- [Activity] For each line of the data below that holds "equivariance", copy the line.

┌──

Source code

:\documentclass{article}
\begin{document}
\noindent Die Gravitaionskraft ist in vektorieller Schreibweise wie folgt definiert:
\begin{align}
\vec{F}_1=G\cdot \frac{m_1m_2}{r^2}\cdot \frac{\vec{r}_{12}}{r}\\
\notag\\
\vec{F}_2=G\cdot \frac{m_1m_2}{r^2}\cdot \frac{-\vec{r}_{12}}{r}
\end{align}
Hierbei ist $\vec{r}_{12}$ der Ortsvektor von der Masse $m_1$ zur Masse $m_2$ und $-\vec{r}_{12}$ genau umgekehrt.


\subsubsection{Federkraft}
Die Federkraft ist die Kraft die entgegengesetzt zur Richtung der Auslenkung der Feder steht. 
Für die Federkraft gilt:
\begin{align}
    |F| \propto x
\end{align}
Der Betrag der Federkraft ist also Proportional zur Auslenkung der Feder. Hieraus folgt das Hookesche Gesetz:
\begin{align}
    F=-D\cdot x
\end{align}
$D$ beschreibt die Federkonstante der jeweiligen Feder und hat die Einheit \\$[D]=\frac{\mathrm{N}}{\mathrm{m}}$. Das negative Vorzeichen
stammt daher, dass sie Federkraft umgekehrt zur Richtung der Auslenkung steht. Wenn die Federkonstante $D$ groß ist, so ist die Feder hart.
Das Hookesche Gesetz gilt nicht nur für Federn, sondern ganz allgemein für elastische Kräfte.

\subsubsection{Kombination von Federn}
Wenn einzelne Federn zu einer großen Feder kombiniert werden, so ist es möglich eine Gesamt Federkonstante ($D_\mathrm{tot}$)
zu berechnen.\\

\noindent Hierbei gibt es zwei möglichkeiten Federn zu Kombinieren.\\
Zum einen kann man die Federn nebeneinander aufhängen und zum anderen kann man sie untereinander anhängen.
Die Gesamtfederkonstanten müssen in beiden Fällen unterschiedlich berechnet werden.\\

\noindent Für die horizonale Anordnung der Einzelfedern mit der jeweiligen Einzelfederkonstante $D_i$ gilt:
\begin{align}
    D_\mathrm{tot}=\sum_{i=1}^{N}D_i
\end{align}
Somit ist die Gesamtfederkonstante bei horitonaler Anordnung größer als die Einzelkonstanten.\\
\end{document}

└──
┌──

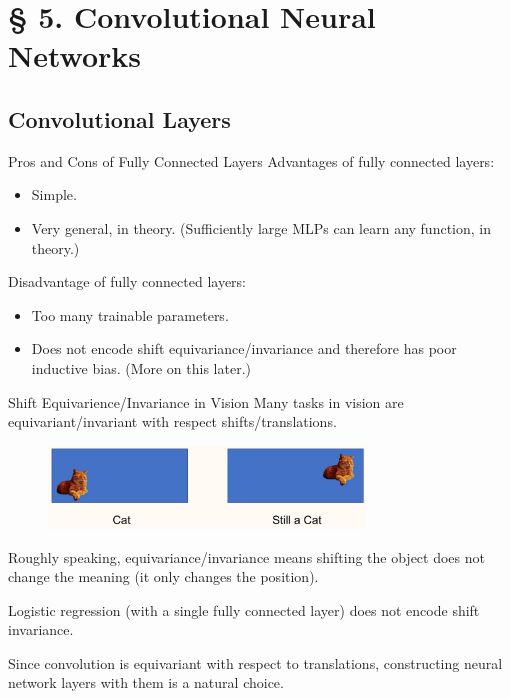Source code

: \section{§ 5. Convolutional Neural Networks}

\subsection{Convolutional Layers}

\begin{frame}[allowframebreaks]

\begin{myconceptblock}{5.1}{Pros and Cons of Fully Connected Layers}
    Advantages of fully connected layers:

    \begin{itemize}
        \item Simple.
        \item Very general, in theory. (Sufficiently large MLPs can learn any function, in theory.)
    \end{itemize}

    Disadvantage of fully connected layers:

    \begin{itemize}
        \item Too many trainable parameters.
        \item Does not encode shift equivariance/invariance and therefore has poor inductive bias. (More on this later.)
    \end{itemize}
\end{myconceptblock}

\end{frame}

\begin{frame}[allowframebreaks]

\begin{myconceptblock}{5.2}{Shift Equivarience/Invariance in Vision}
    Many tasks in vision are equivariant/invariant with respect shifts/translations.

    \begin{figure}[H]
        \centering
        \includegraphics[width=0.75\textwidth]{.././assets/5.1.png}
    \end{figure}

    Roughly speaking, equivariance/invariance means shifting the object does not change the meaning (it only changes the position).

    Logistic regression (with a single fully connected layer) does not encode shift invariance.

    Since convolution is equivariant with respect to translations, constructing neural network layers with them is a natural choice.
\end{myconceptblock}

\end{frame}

└──

- [Result of the exercise]
        \item Does not encode shift equivariance/invariance and therefore has poor inductive bias. (More on this later.)
    Roughly speaking, equivariance/invariance means shifting the object does not change the meaning (it only changes the position).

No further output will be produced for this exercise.